Police : le suicide en uniforme n'est pas qu'un drame privé
1 Novembre 2011
L’info va vite, demain on n’en parlera plus, après-demain on n’y pensera plus.
Dans l’info, il y a trop d’infos, rien n’a plus vraiment d’importance.
Ou plutôt si : tout a beaucoup d’importance, tout de suite, énormément, intensément, définitivement, et la seconde d’après, plus du tout.
Partout, quelque part, on tue, on se fait tuer, on se tue.
Et on se tait.
C’est la vie.
Dans la police, il y a plutôt plus de suicides que dans d’autres professions, c’est sûrement pour ça qu’on évoque immédiatement des raisons d'ordre privé quand un flic s’autolyse.
Fatale logique.
Sébastien s’est suicidé en uniforme.
Faut-il croiser les doigts qu’aucun chefaillon de la police ne franchisse un autre pas vers l’indécence, et n’invoque Halloween pour donner du sens à ce détail ?
Les policiers sous le choc ont porté du crêpe noir en signe de deuil.
C'est très sympathique, mais cela semble être la moindre des choses. On ne va pas leur décerner la médaille du courage et du dévouement pour si peu. Dommage qu'aux signes de deuil ne s’associent jamais des signes de colère.
Une petite grève du zèle a minima aurait pu être une réaction joignant l’action à la certitude qu’on n’écarte pas d’un revers de main les raisons professionnelles du suicide d’un flic.
Les deux syndicats de police sont pour une fois d’accord en formulant un non-avis. Raisons professionnelles ET personnelles. Standing ovation... Saluons le courage syndical de cette analyse incroyablement audacieuse.
Normal me direz-vous, ils ont du apprendre l’existence et la mort de Sébastien au même instant.
Sébastien demandait depuis quatre ans un rapprochement familial.
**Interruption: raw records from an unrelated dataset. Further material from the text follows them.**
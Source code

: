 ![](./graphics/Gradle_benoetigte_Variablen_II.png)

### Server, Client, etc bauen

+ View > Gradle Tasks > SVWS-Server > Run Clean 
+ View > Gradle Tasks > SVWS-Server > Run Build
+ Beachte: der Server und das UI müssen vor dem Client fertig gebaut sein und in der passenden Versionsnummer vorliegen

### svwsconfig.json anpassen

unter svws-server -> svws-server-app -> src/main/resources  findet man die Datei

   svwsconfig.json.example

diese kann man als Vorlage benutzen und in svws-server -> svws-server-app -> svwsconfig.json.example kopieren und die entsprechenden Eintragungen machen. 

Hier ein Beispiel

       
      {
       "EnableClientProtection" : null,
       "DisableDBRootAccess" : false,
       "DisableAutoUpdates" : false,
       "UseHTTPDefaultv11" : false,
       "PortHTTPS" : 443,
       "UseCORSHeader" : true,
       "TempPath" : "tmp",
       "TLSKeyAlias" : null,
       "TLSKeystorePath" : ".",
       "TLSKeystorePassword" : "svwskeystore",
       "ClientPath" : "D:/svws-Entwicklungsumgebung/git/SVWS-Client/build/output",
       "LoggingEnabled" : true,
Ah. Voilà sûrement un début d’explication, l’enquête vient de faire un grand pas en avant.
Eh bien disons que si l’administration police réfute systématiquement les motifs d’ordre professionnel, elle ne se met pas les tripes à l’air pour ne pas y rajouter des raisons personnelles.
J’espère que l’enquête mettra à jour le rôle des syndicats dans une telle demande non aboutie, aussi insignifiante soit-elle dans un tableau de mutations, mais aussi vitale pour la vie d’un homme.
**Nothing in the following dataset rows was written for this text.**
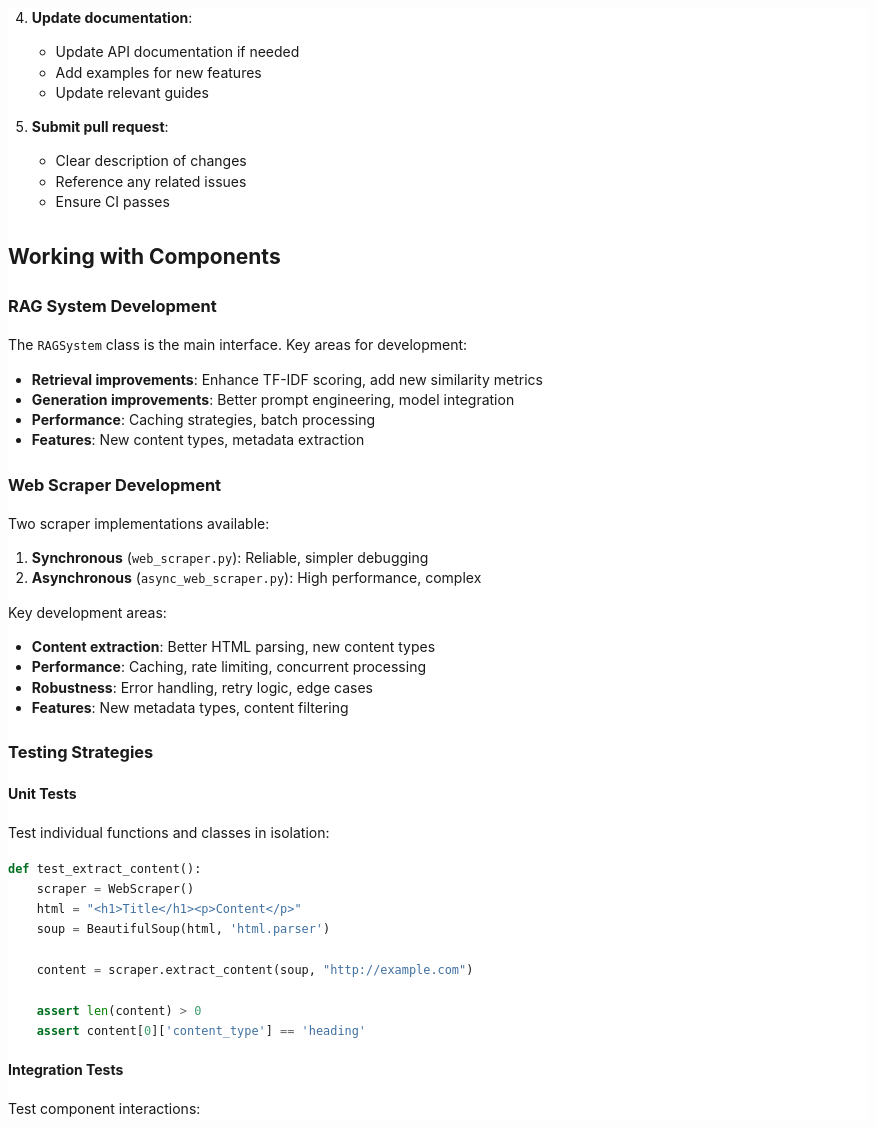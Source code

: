 4. **Update documentation**:
   - Update API documentation if needed
   - Add examples for new features
   - Update relevant guides

5. **Submit pull request**:
   - Clear description of changes
   - Reference any related issues
   - Ensure CI passes

## Working with Components

### RAG System Development

The `RAGSystem` class is the main interface. Key areas for development:

- **Retrieval improvements**: Enhance TF-IDF scoring, add new similarity metrics
- **Generation improvements**: Better prompt engineering, model integration
- **Performance**: Caching strategies, batch processing
- **Features**: New content types, metadata extraction

### Web Scraper Development

Two scraper implementations available:

1. **Synchronous** (`web_scraper.py`): Reliable, simpler debugging
2. **Asynchronous** (`async_web_scraper.py`): High performance, complex

Key development areas:

- **Content extraction**: Better HTML parsing, new content types
- **Performance**: Caching, rate limiting, concurrent processing
- **Robustness**: Error handling, retry logic, edge cases
- **Features**: New metadata types, content filtering

### Testing Strategies

#### Unit Tests
Test individual functions and classes in isolation:

```python
def test_extract_content():
    scraper = WebScraper()
    html = "<h1>Title</h1><p>Content</p>"
    soup = BeautifulSoup(html, 'html.parser')

    content = scraper.extract_content(soup, "http://example.com")

    assert len(content) > 0
    assert content[0]['content_type'] == 'heading'
```

#### Integration Tests
Test component interactions:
Le parquet de Nice semble avoir fait le tour de la question d’un drame privé,
Et la hiérarchie policière a fait part d’une grande émotion, même si chacun qui connaît sa "très haute bienveillance" sait qu’elle n’en pense pas un mot.
(lors d’un suicide de l’année, la hiérarchie s’est flattée que le suicidé ait eu la délicatesse de faire "ça" chez lui… )
Quant à l’épitaphe en forme de foutage de gueule, que l’administration a soufflée à Nice-Matin, j’en suis encore abasourdie.
Sébastien, tu t’es flingué alors que tu étais l’élu entre tous pour être chauffeur d’un préfet ? Sérieusement, tu ne sais pas apprécier le cadeaux de la vie, toi. Parce que chauffeur de préfet pendant le G20… quand même !
Sébastien, je ne crois à rien, je ne peux plus rien te souhaiter, c'est trop tard.
Je ne porterai aucun deuil, mais haut et fort, la colère de l’annonce de ta mort dans les faits divers.
Et je souhaite à ceux qui n’ont rien dit, rien vu, rien entendu, rien fait et laissé faire, de ne pas trouver la paix.